Assignment ▸ Set down, please, exactly the lines below that run from the line with "production configurations that manipulate" to the line with "It is time to", both lines included.

○ ○ ○ ○

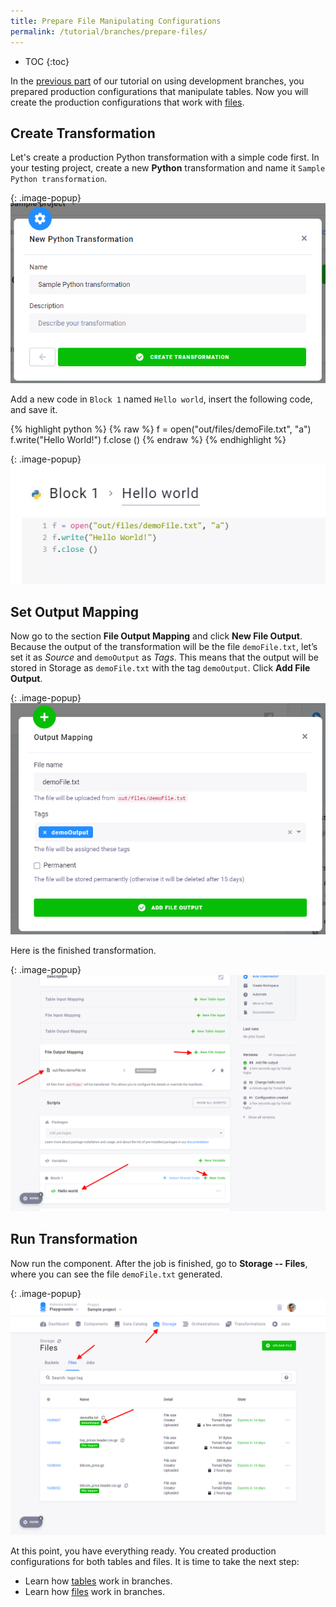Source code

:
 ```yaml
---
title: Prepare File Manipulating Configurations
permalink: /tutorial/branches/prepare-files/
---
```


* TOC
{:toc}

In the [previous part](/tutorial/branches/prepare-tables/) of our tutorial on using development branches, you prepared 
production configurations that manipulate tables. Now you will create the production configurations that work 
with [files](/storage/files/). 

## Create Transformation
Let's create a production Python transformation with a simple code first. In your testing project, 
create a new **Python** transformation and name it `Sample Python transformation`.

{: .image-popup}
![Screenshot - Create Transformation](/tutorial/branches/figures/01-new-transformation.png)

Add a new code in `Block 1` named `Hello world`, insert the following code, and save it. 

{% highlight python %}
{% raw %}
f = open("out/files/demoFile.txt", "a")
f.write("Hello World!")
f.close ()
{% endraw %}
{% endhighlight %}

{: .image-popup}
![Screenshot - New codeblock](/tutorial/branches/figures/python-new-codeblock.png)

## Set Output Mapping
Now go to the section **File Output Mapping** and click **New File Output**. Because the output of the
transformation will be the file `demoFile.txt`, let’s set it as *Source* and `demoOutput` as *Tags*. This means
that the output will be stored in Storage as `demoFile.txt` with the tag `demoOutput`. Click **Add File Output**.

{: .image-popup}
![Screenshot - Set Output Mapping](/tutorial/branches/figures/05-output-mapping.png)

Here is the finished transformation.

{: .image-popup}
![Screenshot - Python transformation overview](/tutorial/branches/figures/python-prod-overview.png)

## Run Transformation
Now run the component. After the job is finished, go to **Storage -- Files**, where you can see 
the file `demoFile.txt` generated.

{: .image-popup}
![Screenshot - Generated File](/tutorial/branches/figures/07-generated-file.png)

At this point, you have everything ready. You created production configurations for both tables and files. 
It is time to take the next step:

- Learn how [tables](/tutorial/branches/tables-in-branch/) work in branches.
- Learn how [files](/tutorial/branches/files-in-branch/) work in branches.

○ ○ ○ ○

Answer space ▸
production configurations that manipulate tables. Now you will create the production configurations that work 
with [files](/storage/files/). 

## Create Transformation
Let's create a production Python transformation with a simple code first. In your testing project, 
create a new **Python** transformation and name it `Sample Python transformation`.

{: .image-popup}
![Screenshot - Create Transformation](/tutorial/branches/figures/01-new-transformation.png)

Add a new code in `Block 1` named `Hello world`, insert the following code, and save it. 

{% highlight python %}
{% raw %}
f = open("out/files/demoFile.txt", "a")
f.write("Hello World!")
f.close ()
{% endraw %}
{% endhighlight %}

{: .image-popup}
![Screenshot - New codeblock](/tutorial/branches/figures/python-new-codeblock.png)

## Set Output Mapping
Now go to the section **File Output Mapping** and click **New File Output**. Because the output of the
transformation will be the file `demoFile.txt`, let’s set it as *Source* and `demoOutput` as *Tags*. This means
that the output will be stored in Storage as `demoFile.txt` with the tag `demoOutput`. Click **Add File Output**.

{: .image-popup}
![Screenshot - Set Output Mapping](/tutorial/branches/figures/05-output-mapping.png)

Here is the finished transformation.

{: .image-popup}
![Screenshot - Python transformation overview](/tutorial/branches/figures/python-prod-overview.png)

## Run Transformation
Now run the component. After the job is finished, go to **Storage -- Files**, where you can see 
the file `demoFile.txt` generated.

{: .image-popup}
![Screenshot - Generated File](/tutorial/branches/figures/07-generated-file.png)

At this point, you have everything ready. You created production configurations for both tables and files. 
It is time to take the next step:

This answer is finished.